We are thus confronted with the very great problem of authenticity in the gospels. Did Jesus actually say everything the gospel accounts have him saying? We must make a decision here. We must decide to believe what the Gospel accounts tell us, or not. The key to all of this is to understand that the Gospel accounts (only four have been recognized by the Church but there are other accounts that are not recognized, such as the so-called “Gnostic gospels” all written much later) are not what we today would call biography. Details or what we would call facts are not what is important to the unknown evangelists. What they wrote are spiritual and theological attempts to share what is nothing less than the great mystery of the Incarnation. The question then, did this actually happen, isn’t really one we can ask in many cases. Our question is what do the gospels mean? What are they telling us? This becomes very clear in two areas of the gospels, the Infancy Narratives of Matthew and Luke, and the post resurrection accounts of all four gospels. Neither Matthew nor Luke agree on much of anything in their two very different infancy narratives (the two “genealogies” of Jesus contained in each account agree on nothing, not even who Joseph’s father was). All four gospel accounts of early Sunday morning after the resurrection differ in virtually all details (Mary Magdalene alone is in all accounts but in very different ways).

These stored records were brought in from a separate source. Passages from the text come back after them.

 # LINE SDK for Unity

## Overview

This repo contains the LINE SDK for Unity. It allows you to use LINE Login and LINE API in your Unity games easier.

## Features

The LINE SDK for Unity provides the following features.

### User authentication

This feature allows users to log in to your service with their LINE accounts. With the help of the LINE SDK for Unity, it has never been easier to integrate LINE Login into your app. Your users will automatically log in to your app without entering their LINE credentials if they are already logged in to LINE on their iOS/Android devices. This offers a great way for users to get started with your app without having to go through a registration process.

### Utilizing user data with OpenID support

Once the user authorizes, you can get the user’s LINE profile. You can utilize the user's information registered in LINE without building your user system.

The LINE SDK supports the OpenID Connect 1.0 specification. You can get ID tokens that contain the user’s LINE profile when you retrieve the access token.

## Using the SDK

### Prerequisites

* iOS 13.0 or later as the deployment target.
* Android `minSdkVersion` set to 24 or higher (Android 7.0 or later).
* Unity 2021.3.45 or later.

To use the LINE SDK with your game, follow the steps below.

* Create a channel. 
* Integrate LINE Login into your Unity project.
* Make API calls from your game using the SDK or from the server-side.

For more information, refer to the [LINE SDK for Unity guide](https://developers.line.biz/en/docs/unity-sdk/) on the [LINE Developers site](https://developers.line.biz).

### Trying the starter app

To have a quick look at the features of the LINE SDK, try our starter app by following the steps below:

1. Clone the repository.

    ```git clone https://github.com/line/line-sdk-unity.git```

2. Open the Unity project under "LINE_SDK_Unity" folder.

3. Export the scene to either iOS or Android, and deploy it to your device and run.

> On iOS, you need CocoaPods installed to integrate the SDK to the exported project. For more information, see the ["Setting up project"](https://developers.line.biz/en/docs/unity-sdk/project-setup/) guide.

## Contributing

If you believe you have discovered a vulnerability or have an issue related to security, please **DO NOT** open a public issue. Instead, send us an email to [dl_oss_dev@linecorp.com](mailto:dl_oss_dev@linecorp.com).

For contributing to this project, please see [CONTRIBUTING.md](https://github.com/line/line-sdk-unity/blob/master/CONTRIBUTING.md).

We must be aware that the gospels are all attempting to tell us about something that is entirely unique in history and is completely based on faith. It is about something that never happened before and never will again and something that is outside of all of our human experience and understanding, the Word made flesh. We are dealing with the greatest mystery of faith, the Lord Jesus Christ born of Mary but Son of God, “the one who has come into the world.” No text can ever hope to fully explain that or even come close. So the gospels don’t even try. They are not attempts to “prove” anything or give facts about Jesus’ life. They are not histories. They are witnesses to something that is radically different from all other human experiences, Emmanuel, or God With Us.
The question, therefore, is not, “did this actually happen,” but rather, what does this mean for us spiritually? There is a great truth, the greatest of all truths, at the heart of the gospel accounts that goes far beyond mere facts. For the gospels are seeking to answer Jesus’ question to his Apostles, “And you, who do you say that I am?” That is a question we all must answer for ourselves. The gospels help us to answer it. That answer is forever ongoing and lies outside of all other human answers. It is entirely from above. The gospels give us the only account we have of Jesus’ life. But it is a life unlike any other in that facts alone cannot possibly explain it. Our faith in Jesus and in the Gospel accounts that are all we have of his life, does not lie in the details but in how we answer Jesus’ question. That asks us to put all our faith and hope in the person the gospels reveal to us, a person unlike any other who has ever lived. The one human being upon whom the entire world, past, present and to come, depends upon completely. It is he alone in whom we put all our faith. The Gospels show us the way. But they are not the way, for that is Jesus alone and ultimately it is Jesus alone who reveals himself to the hearts of those who believe what the gospels are really proclaiming, Jesus Christ is Lord.